These days, the guys and gals on the data pipeline team find themselves in an interesting position: wrangling 20TB of billing data and records into databases and data warehouses every single day. Our optimization team couldn’t be more pleased: the more data they have to work with, the better and more fine-tuned their bidding algorithms can be. However, this also presents an immense technical challenge for the rest of the company. Not only do we store all of this data, but we also provide reports for clients that let them know how their campaigns are doing on our platform, and we ship these reports once an hour. Finally, all of this data has to be redundant. No one would be happy if a datacenter’s worth of logs went missing.
To solve the storage and network transport problems induced by our growth, we built a system called Packrat. Its function is simple: receive data in rows, maybe store a copy, and then ship it out elsewhere. Packrat is developed and maintained by the ad server team, since we interface so closely with our core ad server and bidding engine, but Packrat’s real purpose is to move the data somewhere it can be effectively dealt with: the data team. To further our data redundancy effort, each datacenter (three globally) restreams all its data to another. As you might imagine, we transmit a tremendous amount of data all over the world, and network bandwidth is a huge factor in capacity planning and our overall growth.
When I started at AppNexus, I was told that one of my big projects for the summer would be compressing large portions of our data before it crosses the wire. I’ll admit, I was a little unsure of how it would turn out. I had just walked in the door, and by the end of my first week, I had been given access to a system that was exponentially larger, faster, and more uptime-dependent than anything I had previously touched. Let’s just say that I had a busy first week.
One of the first things I figured out about engineering at AppNexus is that data means everything. When you’re working on a platform with as much reach and as many realtime performance requirements as the AppNexus ad serving system, you have to be sure that any changes you make won’t break reporting or the data pipeline.
I was given quite a bit of leeway to design a system that would compress records and billing data on one end of the data pipe and then (rather crucially) decompress it on the other. The design freedom that’s given to engineers isn’t entirely without restriction, though – you’re expected to prove that your proposal is the best option, and then back it up with data.
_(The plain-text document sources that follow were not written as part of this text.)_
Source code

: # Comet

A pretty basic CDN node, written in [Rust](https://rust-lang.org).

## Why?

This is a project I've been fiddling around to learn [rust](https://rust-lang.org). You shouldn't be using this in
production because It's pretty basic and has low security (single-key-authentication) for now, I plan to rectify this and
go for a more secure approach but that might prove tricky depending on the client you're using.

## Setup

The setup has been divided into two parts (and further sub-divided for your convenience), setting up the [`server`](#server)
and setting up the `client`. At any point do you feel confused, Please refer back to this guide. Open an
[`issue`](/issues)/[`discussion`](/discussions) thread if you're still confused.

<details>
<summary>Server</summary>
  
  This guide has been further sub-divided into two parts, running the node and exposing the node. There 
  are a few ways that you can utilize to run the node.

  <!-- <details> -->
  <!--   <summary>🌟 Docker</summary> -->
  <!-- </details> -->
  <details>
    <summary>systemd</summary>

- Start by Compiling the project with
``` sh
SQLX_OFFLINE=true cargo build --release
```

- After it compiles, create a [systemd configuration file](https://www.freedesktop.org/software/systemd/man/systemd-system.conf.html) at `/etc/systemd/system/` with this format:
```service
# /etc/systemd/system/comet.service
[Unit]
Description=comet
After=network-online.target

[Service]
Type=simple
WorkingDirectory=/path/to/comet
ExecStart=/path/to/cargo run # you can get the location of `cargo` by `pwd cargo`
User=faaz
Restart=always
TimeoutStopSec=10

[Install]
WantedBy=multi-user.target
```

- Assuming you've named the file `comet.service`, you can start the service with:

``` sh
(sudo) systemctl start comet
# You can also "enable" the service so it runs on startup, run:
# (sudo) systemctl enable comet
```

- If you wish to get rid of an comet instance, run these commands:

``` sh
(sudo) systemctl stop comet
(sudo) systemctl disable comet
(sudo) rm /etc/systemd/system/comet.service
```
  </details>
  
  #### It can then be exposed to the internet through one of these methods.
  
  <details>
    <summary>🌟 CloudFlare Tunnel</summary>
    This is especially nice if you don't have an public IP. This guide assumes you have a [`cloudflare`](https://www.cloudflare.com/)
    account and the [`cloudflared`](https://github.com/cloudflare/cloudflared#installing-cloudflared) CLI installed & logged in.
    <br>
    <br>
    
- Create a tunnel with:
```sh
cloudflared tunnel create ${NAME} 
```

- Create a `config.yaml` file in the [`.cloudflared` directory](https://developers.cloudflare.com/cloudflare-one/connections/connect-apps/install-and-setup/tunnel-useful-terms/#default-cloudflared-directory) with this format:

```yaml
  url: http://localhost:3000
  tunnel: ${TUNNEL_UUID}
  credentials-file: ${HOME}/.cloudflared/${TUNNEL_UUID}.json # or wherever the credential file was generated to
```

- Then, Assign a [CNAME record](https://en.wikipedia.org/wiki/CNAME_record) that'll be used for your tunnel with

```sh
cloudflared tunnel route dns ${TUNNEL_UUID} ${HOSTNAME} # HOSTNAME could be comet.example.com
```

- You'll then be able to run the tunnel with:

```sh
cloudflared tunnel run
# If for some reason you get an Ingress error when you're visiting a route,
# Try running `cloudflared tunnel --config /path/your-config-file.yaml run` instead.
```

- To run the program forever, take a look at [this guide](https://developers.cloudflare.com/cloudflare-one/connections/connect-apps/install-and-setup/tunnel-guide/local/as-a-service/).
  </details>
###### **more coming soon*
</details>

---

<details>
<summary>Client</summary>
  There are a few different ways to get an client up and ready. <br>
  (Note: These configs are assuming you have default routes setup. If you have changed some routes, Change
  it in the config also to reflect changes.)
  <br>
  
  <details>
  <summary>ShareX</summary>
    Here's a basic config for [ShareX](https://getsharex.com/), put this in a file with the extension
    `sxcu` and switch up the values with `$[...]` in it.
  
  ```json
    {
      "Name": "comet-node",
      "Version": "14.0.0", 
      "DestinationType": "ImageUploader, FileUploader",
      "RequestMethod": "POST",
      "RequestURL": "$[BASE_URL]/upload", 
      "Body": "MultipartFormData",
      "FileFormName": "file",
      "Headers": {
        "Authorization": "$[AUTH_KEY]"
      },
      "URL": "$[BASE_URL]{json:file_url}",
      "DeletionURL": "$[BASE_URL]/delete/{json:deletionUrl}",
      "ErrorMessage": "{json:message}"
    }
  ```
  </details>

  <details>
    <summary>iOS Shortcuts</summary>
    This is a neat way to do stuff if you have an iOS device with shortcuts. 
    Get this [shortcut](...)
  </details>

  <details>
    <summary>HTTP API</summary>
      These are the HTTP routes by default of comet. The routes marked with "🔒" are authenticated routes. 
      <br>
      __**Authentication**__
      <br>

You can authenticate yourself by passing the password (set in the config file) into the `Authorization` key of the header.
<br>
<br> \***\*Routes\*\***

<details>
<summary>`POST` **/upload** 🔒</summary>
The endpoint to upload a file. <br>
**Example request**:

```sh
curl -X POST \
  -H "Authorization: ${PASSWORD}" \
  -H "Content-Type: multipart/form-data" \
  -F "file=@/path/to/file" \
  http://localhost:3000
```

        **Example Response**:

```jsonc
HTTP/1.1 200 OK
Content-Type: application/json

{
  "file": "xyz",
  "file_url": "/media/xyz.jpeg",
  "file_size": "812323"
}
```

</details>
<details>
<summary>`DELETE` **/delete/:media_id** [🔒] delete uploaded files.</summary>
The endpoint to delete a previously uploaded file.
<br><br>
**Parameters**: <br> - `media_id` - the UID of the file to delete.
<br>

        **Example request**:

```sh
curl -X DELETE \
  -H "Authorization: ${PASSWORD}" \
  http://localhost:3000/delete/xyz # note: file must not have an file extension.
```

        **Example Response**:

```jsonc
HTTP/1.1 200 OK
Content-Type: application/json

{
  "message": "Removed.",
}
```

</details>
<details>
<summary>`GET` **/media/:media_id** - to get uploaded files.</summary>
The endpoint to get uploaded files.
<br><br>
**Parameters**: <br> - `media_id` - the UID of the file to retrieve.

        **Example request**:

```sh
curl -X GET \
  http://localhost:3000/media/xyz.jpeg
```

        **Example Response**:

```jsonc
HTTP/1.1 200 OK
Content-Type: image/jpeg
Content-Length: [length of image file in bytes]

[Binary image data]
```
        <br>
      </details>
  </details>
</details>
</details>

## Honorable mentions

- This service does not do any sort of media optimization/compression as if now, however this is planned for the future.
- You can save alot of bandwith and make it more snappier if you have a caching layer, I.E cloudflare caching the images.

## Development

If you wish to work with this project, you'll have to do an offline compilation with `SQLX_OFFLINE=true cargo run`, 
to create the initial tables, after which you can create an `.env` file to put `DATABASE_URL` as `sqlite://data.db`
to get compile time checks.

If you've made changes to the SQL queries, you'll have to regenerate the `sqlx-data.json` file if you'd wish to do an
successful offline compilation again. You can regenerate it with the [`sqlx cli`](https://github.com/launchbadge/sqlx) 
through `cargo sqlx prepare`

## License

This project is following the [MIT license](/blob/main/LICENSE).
To that end, I undertook a survey of various compression techniques, testing a myriad of algorithms against real-world data to see what would work best for both our performance needs, as well as our need to minimize bandwidth usage and network transfer time. My microbenchmark tested Gzip, Bzip2, Zlib, FastLZ, and Snappy. After a variety of tests, including comparing compression ratio and the total computation time of compression and decompression for a given piece of data, Snappy came out the winner, just edging out FastLZ in terms of overall computation time. However, if you’re looking to drastically reduce the size of your data (when was the last time you backed up your parents’ computer, for instance?), Bzip2 is definitely the way to go, offering compression ratios almost a factor of two better in many cases.
The great part about taking on a project like this is that most of the effort is in the design phase. Implementing the use of a compression library is nothing new, but figuring out the codebase and the best method of implementation is really the interesting part. System design is something I’m really interested in, and my team members worked hard to make sure I could take on projects that would make an impact.
After picking a compression algorithm, the remaining design decisions were really left up to me. When I was ready to release something, my code was reviewed and I got very helpful constructive criticism. Overall, I was given enough autonomy to figure out the best way to work things out. And hey, how is one supposed to figure out a massive codebase if they don’t have the ability to dig around, make a couple of mistakes, and actually learn it?
When I finally pushed my code out to production, it touched almost every major component of the AppNexus ad serving platform. It cut bandwidth usage on the Packrat network by a little over 60 percent, giving us room to grow for at least the near future without any major network infrastructure upgrades.
Overall, I couldn’t be happier with how the summer turned out. I learned more, about more elements of practical software engineering than I ever thought I would, and got to make a fairly decent impact on a company that’s growing by leaps and bounds. And all in the span of about three months.